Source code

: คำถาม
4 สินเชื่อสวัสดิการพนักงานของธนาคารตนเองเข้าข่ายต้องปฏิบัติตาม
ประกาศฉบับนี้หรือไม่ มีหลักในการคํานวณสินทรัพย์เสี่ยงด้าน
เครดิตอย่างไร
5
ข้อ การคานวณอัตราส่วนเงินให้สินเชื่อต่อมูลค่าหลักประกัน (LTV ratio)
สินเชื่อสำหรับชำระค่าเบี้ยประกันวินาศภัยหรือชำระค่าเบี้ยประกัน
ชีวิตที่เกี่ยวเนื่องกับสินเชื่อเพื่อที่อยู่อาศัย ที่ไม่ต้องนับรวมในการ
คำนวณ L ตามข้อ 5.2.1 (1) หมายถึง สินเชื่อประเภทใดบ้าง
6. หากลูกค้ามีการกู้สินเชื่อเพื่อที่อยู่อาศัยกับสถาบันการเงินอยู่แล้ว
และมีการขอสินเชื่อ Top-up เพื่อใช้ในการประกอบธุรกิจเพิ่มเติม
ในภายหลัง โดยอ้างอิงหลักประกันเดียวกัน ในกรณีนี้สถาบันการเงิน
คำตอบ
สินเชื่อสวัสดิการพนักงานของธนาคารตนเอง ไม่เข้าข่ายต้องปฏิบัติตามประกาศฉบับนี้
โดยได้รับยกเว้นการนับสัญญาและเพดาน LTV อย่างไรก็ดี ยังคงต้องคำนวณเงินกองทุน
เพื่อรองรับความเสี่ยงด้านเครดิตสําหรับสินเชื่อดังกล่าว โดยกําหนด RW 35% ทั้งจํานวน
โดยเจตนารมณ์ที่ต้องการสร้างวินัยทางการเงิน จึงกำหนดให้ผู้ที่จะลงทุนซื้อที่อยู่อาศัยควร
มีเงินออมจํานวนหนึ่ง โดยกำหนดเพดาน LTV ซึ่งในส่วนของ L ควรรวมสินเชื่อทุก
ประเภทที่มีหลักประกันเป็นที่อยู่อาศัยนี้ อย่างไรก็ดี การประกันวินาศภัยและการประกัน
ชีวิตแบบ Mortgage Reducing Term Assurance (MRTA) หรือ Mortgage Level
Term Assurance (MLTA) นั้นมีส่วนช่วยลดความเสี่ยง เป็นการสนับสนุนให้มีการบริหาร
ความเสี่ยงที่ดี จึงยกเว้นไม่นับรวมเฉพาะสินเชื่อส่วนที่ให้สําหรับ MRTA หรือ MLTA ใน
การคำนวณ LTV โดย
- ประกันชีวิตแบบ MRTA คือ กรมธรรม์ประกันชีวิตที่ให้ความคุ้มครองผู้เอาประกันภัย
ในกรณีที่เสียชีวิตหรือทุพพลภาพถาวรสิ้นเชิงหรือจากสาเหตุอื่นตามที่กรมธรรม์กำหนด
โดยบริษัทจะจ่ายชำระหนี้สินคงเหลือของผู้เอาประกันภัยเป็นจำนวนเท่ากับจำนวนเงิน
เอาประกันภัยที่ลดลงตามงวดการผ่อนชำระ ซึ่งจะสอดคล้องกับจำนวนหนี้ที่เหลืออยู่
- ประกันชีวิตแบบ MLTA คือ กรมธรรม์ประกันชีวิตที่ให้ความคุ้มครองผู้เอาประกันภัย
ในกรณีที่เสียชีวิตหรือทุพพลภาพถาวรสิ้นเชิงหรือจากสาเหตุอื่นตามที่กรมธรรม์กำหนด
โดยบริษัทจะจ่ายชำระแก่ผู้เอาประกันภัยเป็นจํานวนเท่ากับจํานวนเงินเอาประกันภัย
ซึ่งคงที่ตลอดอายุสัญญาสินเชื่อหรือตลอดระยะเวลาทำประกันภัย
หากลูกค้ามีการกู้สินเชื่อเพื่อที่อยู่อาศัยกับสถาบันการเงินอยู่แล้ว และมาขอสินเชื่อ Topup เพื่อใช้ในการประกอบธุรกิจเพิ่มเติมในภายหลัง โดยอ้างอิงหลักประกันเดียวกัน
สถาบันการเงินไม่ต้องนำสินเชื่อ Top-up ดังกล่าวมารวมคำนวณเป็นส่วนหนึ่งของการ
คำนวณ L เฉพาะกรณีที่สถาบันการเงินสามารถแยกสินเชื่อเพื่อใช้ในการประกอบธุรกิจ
==========
EXERCISE BRIEF »
What are the lines from the one with "ชีวิตแบบ Mortgage Reducing" through the end of the entries? Give them again exactly, both end lines included.

SOLVED EXERCISE »
ชีวิตแบบ Mortgage Reducing Term Assurance (MRTA) หรือ Mortgage Level
Term Assurance (MLTA) นั้นมีส่วนช่วยลดความเสี่ยง เป็นการสนับสนุนให้มีการบริหาร
ความเสี่ยงที่ดี จึงยกเว้นไม่นับรวมเฉพาะสินเชื่อส่วนที่ให้สําหรับ MRTA หรือ MLTA ใน
การคำนวณ LTV โดย
- ประกันชีวิตแบบ MRTA คือ กรมธรรม์ประกันชีวิตที่ให้ความคุ้มครองผู้เอาประกันภัย
ในกรณีที่เสียชีวิตหรือทุพพลภาพถาวรสิ้นเชิงหรือจากสาเหตุอื่นตามที่กรมธรรม์กำหนด
โดยบริษัทจะจ่ายชำระหนี้สินคงเหลือของผู้เอาประกันภัยเป็นจำนวนเท่ากับจำนวนเงิน
เอาประกันภัยที่ลดลงตามงวดการผ่อนชำระ ซึ่งจะสอดคล้องกับจำนวนหนี้ที่เหลืออยู่
- ประกันชีวิตแบบ MLTA คือ กรมธรรม์ประกันชีวิตที่ให้ความคุ้มครองผู้เอาประกันภัย
ในกรณีที่เสียชีวิตหรือทุพพลภาพถาวรสิ้นเชิงหรือจากสาเหตุอื่นตามที่กรมธรรม์กำหนด
โดยบริษัทจะจ่ายชำระแก่ผู้เอาประกันภัยเป็นจํานวนเท่ากับจํานวนเงินเอาประกันภัย
ซึ่งคงที่ตลอดอายุสัญญาสินเชื่อหรือตลอดระยะเวลาทำประกันภัย
หากลูกค้ามีการกู้สินเชื่อเพื่อที่อยู่อาศัยกับสถาบันการเงินอยู่แล้ว และมาขอสินเชื่อ Topup เพื่อใช้ในการประกอบธุรกิจเพิ่มเติมในภายหลัง โดยอ้างอิงหลักประกันเดียวกัน
สถาบันการเงินไม่ต้องนำสินเชื่อ Top-up ดังกล่าวมารวมคำนวณเป็นส่วนหนึ่งของการ
คำนวณ L เฉพาะกรณีที่สถาบันการเงินสามารถแยกสินเชื่อเพื่อใช้ในการประกอบธุรกิจ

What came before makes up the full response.